◆ **Assigned task**: Below is a listing. Copy each line of it that holds the word "Tester".

◆ **Input material**:
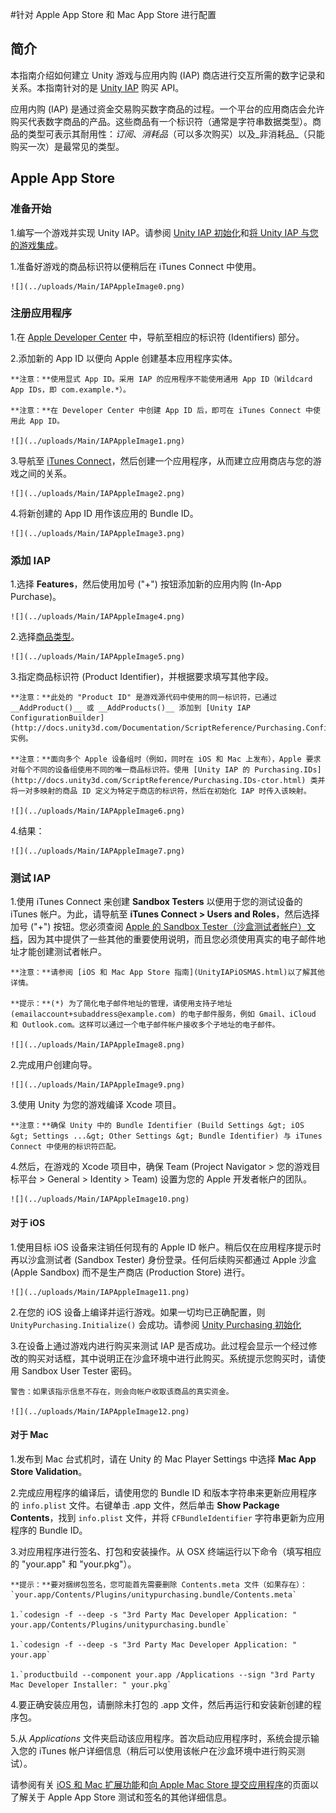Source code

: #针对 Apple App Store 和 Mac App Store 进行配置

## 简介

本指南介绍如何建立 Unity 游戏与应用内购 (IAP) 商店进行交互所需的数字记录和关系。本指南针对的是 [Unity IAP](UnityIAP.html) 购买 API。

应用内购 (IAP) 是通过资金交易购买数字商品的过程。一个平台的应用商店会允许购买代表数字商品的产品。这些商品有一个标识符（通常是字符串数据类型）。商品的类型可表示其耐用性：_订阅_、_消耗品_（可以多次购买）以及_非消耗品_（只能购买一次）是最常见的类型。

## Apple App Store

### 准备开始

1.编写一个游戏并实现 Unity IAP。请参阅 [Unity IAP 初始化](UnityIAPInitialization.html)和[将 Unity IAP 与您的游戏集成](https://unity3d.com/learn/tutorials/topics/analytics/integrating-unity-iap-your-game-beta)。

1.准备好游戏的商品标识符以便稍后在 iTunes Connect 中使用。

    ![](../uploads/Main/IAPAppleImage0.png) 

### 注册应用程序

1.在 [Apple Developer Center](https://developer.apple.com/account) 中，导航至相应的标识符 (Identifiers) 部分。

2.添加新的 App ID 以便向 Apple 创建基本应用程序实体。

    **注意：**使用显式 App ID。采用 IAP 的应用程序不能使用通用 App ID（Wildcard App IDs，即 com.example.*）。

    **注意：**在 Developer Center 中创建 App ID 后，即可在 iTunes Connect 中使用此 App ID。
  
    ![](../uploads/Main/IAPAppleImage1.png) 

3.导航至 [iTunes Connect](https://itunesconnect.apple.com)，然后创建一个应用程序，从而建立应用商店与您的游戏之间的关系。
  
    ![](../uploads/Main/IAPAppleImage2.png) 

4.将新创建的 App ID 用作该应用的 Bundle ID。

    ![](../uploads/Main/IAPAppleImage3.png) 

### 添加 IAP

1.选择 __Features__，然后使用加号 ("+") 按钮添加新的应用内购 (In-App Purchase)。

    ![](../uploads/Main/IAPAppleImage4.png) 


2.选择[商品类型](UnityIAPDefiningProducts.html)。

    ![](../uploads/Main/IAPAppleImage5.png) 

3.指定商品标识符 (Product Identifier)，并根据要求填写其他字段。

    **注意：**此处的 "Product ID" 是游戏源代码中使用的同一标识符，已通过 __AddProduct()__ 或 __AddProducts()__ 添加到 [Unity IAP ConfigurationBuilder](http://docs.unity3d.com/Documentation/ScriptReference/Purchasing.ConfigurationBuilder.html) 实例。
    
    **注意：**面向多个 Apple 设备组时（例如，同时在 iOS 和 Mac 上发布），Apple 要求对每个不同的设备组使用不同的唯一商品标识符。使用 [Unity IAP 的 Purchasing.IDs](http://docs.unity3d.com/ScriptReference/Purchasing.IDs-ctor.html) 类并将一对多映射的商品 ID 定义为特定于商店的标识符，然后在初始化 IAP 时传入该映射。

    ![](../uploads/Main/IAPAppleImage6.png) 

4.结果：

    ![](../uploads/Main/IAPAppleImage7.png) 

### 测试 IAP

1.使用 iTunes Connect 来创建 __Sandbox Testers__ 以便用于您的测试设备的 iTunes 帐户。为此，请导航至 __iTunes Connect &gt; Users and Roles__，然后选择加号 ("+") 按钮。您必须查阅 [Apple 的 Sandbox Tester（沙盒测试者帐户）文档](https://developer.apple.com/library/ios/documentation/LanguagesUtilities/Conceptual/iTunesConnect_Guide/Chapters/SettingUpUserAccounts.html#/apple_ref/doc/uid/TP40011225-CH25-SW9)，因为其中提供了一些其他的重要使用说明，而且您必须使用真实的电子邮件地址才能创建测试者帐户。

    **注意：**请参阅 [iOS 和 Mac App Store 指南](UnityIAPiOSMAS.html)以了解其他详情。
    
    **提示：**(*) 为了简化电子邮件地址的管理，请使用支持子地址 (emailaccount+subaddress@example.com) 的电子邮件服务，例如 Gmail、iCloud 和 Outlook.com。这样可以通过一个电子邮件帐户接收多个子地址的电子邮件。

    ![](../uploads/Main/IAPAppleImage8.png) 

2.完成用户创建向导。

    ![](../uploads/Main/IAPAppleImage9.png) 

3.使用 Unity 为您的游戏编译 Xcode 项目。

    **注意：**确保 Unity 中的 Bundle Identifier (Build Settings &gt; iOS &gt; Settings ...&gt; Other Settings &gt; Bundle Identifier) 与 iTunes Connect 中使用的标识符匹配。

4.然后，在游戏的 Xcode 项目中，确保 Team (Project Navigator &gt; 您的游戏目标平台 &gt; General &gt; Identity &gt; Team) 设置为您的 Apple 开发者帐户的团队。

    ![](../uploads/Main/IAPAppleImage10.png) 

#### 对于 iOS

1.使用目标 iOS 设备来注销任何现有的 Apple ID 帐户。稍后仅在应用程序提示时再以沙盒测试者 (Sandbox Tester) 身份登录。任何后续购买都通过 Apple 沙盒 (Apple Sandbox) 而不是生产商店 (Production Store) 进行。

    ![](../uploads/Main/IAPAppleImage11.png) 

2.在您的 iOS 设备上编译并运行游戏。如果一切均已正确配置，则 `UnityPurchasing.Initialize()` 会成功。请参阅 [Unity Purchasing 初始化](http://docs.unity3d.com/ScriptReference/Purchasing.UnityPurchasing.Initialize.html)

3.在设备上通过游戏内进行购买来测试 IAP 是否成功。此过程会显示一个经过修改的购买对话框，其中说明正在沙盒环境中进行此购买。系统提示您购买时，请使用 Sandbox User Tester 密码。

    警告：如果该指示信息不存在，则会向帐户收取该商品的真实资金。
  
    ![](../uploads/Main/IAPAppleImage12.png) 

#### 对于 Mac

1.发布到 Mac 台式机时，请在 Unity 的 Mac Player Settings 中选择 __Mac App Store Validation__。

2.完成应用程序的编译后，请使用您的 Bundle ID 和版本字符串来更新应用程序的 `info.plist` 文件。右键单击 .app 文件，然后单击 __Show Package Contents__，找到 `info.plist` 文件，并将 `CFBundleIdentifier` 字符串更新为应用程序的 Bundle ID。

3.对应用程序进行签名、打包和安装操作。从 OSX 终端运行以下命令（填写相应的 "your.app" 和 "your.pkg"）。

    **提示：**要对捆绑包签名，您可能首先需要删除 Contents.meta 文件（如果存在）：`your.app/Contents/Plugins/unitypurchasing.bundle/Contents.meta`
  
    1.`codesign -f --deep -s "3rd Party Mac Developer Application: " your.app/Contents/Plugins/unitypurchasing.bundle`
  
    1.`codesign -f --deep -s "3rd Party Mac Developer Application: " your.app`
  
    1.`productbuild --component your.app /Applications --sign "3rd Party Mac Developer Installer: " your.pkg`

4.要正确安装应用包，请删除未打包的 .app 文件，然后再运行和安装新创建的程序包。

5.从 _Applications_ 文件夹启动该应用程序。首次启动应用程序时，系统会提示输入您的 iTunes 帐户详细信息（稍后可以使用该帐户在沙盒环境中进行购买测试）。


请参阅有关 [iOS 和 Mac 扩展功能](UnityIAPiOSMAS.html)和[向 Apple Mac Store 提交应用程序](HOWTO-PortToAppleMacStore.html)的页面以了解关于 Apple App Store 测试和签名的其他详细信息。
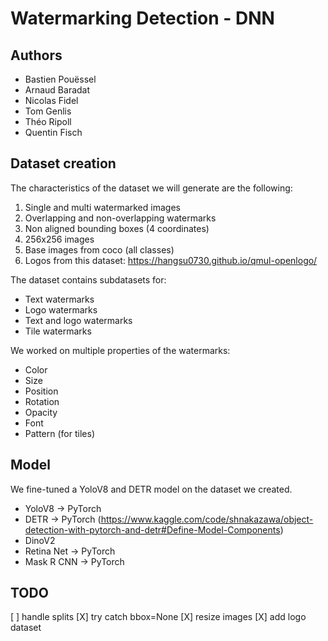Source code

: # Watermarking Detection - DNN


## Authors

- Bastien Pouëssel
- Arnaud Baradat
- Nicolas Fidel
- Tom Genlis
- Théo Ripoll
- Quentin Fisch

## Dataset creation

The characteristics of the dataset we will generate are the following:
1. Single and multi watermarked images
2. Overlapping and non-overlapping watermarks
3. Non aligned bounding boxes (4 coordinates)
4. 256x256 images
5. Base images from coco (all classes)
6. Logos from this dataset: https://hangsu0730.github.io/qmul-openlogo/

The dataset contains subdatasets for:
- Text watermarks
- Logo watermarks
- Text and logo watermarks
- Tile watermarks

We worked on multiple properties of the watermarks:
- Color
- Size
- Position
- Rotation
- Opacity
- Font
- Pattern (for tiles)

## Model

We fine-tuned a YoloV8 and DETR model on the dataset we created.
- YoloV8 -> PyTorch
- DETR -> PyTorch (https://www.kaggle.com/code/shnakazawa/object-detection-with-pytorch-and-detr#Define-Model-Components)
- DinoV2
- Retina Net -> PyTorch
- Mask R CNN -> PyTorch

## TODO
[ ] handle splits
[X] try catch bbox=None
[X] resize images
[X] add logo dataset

◆ **Answer space**:
1.使用 iTunes Connect 来创建 __Sandbox Testers__ 以便用于您的测试设备的 iTunes 帐户。为此，请导航至 __iTunes Connect &gt; Users and Roles__，然后选择加号 ("+") 按钮。您必须查阅 [Apple 的 Sandbox Tester（沙盒测试者帐户）文档](https://developer.apple.com/library/ios/documentation/LanguagesUtilities/Conceptual/iTunesConnect_Guide/Chapters/SettingUpUserAccounts.html#/apple_ref/doc/uid/TP40011225-CH25-SW9)，因为其中提供了一些其他的重要使用说明，而且您必须使用真实的电子邮件地址才能创建测试者帐户。
1.使用目标 iOS 设备来注销任何现有的 Apple ID 帐户。稍后仅在应用程序提示时再以沙盒测试者 (Sandbox Tester) 身份登录。任何后续购买都通过 Apple 沙盒 (Apple Sandbox) 而不是生产商店 (Production Store) 进行。
3.在设备上通过游戏内进行购买来测试 IAP 是否成功。此过程会显示一个经过修改的购买对话框，其中说明正在沙盒环境中进行此购买。系统提示您购买时，请使用 Sandbox User Tester 密码。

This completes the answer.